## [Instructions for the task]
Return the full set of entries exactly. Omit none.

## [Given data]

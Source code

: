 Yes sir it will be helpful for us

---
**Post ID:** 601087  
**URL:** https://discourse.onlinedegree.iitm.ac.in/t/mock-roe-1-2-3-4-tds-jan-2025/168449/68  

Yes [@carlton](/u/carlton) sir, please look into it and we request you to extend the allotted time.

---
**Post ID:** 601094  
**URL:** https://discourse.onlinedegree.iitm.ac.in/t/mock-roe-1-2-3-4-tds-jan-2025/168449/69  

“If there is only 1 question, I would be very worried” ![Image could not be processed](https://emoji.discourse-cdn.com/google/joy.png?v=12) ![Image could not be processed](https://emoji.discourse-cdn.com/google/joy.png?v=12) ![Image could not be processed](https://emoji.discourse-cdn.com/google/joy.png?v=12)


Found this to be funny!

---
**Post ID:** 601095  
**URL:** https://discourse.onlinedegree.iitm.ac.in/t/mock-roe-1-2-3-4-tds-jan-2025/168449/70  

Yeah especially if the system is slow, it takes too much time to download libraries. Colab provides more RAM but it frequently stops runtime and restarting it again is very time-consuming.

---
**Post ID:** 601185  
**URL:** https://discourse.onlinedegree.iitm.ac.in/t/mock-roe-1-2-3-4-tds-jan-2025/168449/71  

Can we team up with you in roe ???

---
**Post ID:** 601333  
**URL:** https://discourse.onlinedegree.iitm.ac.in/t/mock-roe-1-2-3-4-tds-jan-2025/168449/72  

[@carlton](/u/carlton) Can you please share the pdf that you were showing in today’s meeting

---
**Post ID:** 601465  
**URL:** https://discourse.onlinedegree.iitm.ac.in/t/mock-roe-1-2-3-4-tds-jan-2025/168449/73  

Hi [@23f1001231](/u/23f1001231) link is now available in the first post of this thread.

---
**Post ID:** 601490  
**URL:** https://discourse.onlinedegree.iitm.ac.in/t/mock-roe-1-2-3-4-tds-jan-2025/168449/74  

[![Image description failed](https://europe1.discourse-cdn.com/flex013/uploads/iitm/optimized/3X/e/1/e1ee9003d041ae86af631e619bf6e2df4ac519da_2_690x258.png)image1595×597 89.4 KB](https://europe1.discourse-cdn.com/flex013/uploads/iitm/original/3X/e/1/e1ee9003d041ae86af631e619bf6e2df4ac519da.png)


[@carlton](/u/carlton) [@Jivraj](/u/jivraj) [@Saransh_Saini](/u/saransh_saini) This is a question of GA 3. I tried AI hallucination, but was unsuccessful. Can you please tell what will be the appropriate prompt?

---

## [Finished task]
Source code

: Yes sir it will be helpful for us

---
**Post ID:** 601087  
**URL:** https://discourse.onlinedegree.iitm.ac.in/t/mock-roe-1-2-3-4-tds-jan-2025/168449/68  

Yes [@carlton](/u/carlton) sir, please look into it and we request you to extend the allotted time.

---
**Post ID:** 601094  
**URL:** https://discourse.onlinedegree.iitm.ac.in/t/mock-roe-1-2-3-4-tds-jan-2025/168449/69  

“If there is only 1 question, I would be very worried” ![Image could not be processed](https://emoji.discourse-cdn.com/google/joy.png?v=12) ![Image could not be processed](https://emoji.discourse-cdn.com/google/joy.png?v=12) ![Image could not be processed](https://emoji.discourse-cdn.com/google/joy.png?v=12)


Found this to be funny!

---
**Post ID:** 601095  
**URL:** https://discourse.onlinedegree.iitm.ac.in/t/mock-roe-1-2-3-4-tds-jan-2025/168449/70  

Yeah especially if the system is slow, it takes too much time to download libraries. Colab provides more RAM but it frequently stops runtime and restarting it again is very time-consuming.

---
**Post ID:** 601185  
**URL:** https://discourse.onlinedegree.iitm.ac.in/t/mock-roe-1-2-3-4-tds-jan-2025/168449/71  

Can we team up with you in roe ???

---
**Post ID:** 601333  
**URL:** https://discourse.onlinedegree.iitm.ac.in/t/mock-roe-1-2-3-4-tds-jan-2025/168449/72  

[@carlton](/u/carlton) Can you please share the pdf that you were showing in today’s meeting

---
**Post ID:** 601465  
**URL:** https://discourse.onlinedegree.iitm.ac.in/t/mock-roe-1-2-3-4-tds-jan-2025/168449/73  

Hi [@23f1001231](/u/23f1001231) link is now available in the first post of this thread.

---
**Post ID:** 601490  
**URL:** https://discourse.onlinedegree.iitm.ac.in/t/mock-roe-1-2-3-4-tds-jan-2025/168449/74  

[![Image description failed](https://europe1.discourse-cdn.com/flex013/uploads/iitm/optimized/3X/e/1/e1ee9003d041ae86af631e619bf6e2df4ac519da_2_690x258.png)image1595×597 89.4 KB](https://europe1.discourse-cdn.com/flex013/uploads/iitm/original/3X/e/1/e1ee9003d041ae86af631e619bf6e2df4ac519da.png)


[@carlton](/u/carlton) [@Jivraj](/u/jivraj) [@Saransh_Saini](/u/saransh_saini) This is a question of GA 3. I tried AI hallucination, but was unsuccessful. Can you please tell what will be the appropriate prompt?

---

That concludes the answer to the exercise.